Smith has talked hitting with Pete Kozma, who he encouraged not to pull the ball so much. He's talked defense with Jhonny Peralta, the newcomer at Smith's old position. He's talked baserunning and footwork and the Cardinal Way.

"I was thinking about it today as he was standing there talking to us, just how lucky we are to have an opportunity to have a guy like Ozzie Smith come out," Carpenter said. "Not only to hang out and be around him, but for him to teach us and impart some of his wisdom is a huge luxury of being in a great organization like the Cardinals. They not only have a lot of Hall of Famers, but they welcome them to teach so we can learn. It's just a real awesome thing."

Smith is working with an infield group that changed from a year ago. Carpenter is transitioning back to third after a spring of crash-course work at second. Peralta is in at short after signing as a free agent. Matt Adams and Kolten Wong are ready to make an impact as everyday players for the first time.

Smith said he expects this infield to be a stronger defensive unit than the one the Cardinals featured last season. The organization is simply pleased to have Smith put his fingerprints on the preparation.
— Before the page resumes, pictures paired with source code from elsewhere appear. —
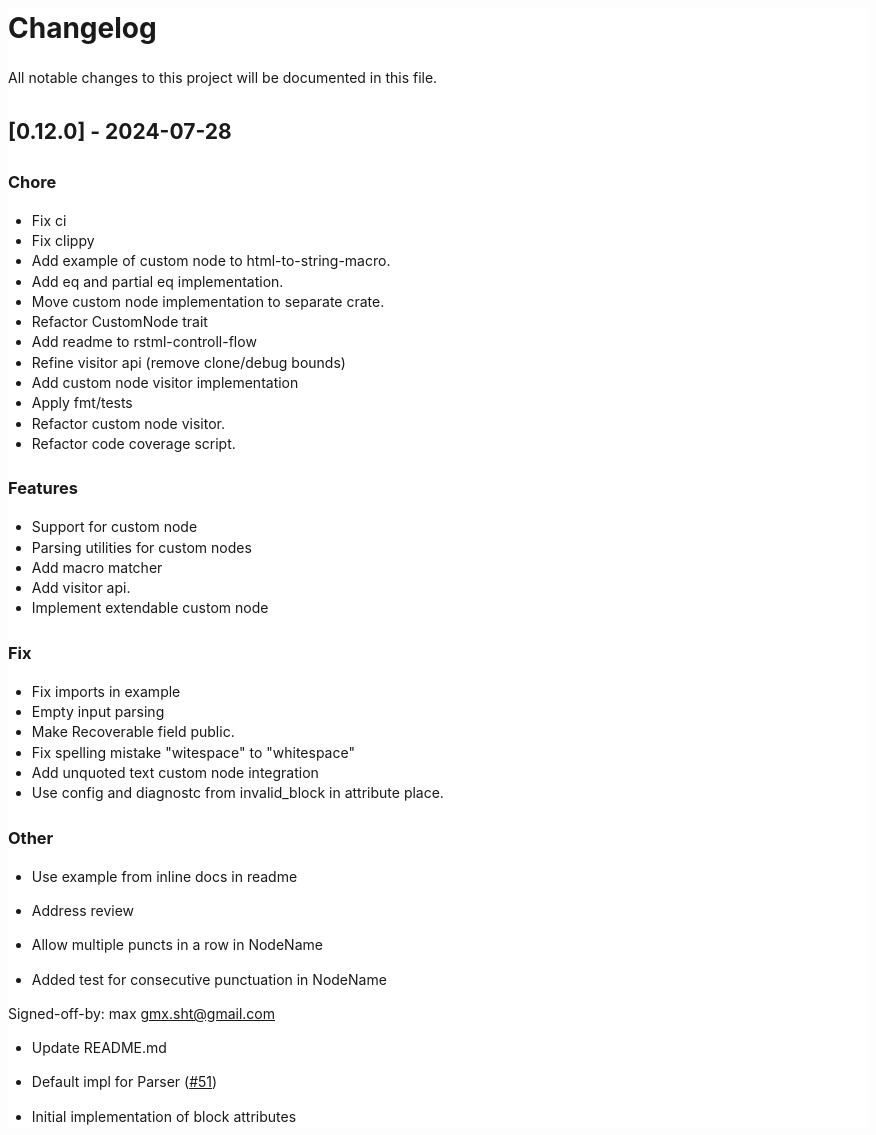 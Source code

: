 # Changelog

All notable changes to this project will be documented in this file.

## [0.12.0] - 2024-07-28

### Chore

- Fix ci
- Fix clippy
- Add example of custom node to html-to-string-macro.
- Add eq and partial eq implementation.
- Move custom node implementation to separate crate.
- Refactor CustomNode trait
- Add readme to rstml-controll-flow
- Refine visitor api (remove clone/debug bounds)
- Add custom node visitor implementation
- Apply fmt/tests
- Refactor custom node visitor.
- Refactor code coverage script.

### Features

- Support for custom node
- Parsing utilities for custom nodes
- Add macro matcher
- Add visitor api.
- Implement extendable custom node

### Fix

- Fix imports in example
- Empty input parsing
- Make Recoverable field public.
- Fix spelling mistake "witespace" to "whitespace"
- Add unquoted text custom node integration
- Use config and diagnostc from invalid_block in attribute place.

### Other

- Use example from inline docs in readme
- Address review

- Allow multiple puncts in a row in NodeName
- Added test for consecutive punctuation in NodeName

Signed-off-by: max <gmx.sht@gmail.com>

- Update README.md
- Default impl for Parser ([#51](https://github.com/rs-tml/rstml/issues/51))

- Initial implementation of block attributes
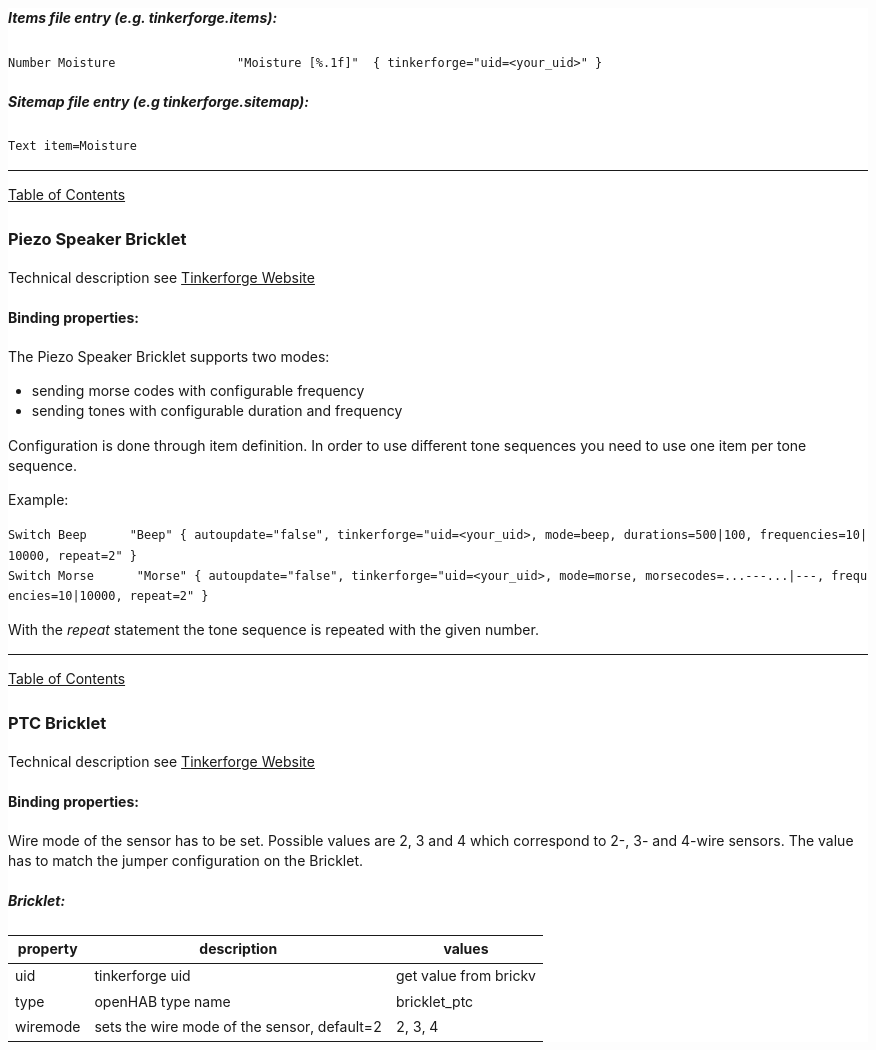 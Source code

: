 ##### Items file entry (e.g. tinkerforge.items):

```
Number Moisture                 "Moisture [%.1f]"  { tinkerforge="uid=<your_uid>" }
```

##### Sitemap file entry (e.g tinkerforge.sitemap):

```
Text item=Moisture
```

---
[Table of Contents](#table-of-contents)

### Piezo Speaker Bricklet

Technical description see [Tinkerforge Website](http://www.tinkerforge.com/en/doc/Hardware/Bricklets/Piezo_Speaker.html)

#### Binding properties:

The Piezo Speaker Bricklet supports two modes:
* sending morse codes with configurable frequency
* sending tones with configurable duration and frequency

Configuration is done through item definition. In order to use different tone sequences you need to use one item per tone sequence.

Example:

```
Switch Beep      "Beep" { autoupdate="false", tinkerforge="uid=<your_uid>, mode=beep, durations=500|100, frequencies=10|10000, repeat=2" }
Switch Morse      "Morse" { autoupdate="false", tinkerforge="uid=<your_uid>, mode=morse, morsecodes=...---...|---, frequencies=10|10000, repeat=2" }
```

With the *repeat* statement the tone sequence is repeated with the given number.

---
[Table of Contents](#table-of-contents)

### PTC Bricklet

Technical description see [Tinkerforge Website](http://www.tinkerforge.com/en/doc/Hardware/Bricklets/PTC.html)

#### Binding properties:

Wire mode of the sensor has to be set. Possible values are 2, 3 and 4 which correspond to 2-, 3- and 4-wire sensors. The value has to match the jumper configuration on the Bricklet.

##### Bricklet:

| property | description | values |
|----------|--------------|--------|
| uid | tinkerforge uid | get value from brickv |
| type | openHAB type name | bricklet_ptc |
| wiremode | sets the wire mode of the sensor, default=2 | 2, 3, 4 |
"There are just some amazing things that he has been able to do in his career, but [he's] also just a great ambassador for the Cardinals," manager Mike Matheny said. "None of these guys have interest in coming just to be here and being a hood ornament for everyone to look at. We have work we have to do and things we have to accomplish to get better and what a resource having an Ozzie Smith around"

Worth noting

• Matheny said that while he has written out several potential lineups, he has yet to settle on a favorite. The only constant in all the drafts, he noted, is that the pitcher will bat ninth. Most likely, Carpenter (leadoff), Matt Holliday (No. 3) and Allen Craig (No. 4) will return to the batting-order position in which they spent most of their time last season.

• Kozma took ground balls at shortstop Tuesday, though the Cardinals intend to get Kozma work at various infield spots this spring. With Peralta now the team's everyday shortstop, Kozma becomes more valuable as a utility infielder. Even so, he has an uphill climb to crack the team's Opening Day roster. Mark Ellis and Daniel Descalso already give the Cardinals depth across the infield.

• A day after Kevin Siegrist skipped his bullpen session due to minor arm soreness, Matheny said Siegrist remains "in a good spot." It was the Cardinals who chose to keep Siegrist off the mound Monday, not a request by the left-handed reliever.

• Former Cardinals outfielder Jim Edmonds arrived in Jupiter, Fla., and will assist with outfield instruction during his stay at Cardinals camp. Edmonds currently works as a studio analyst for Fox Sports Midwest.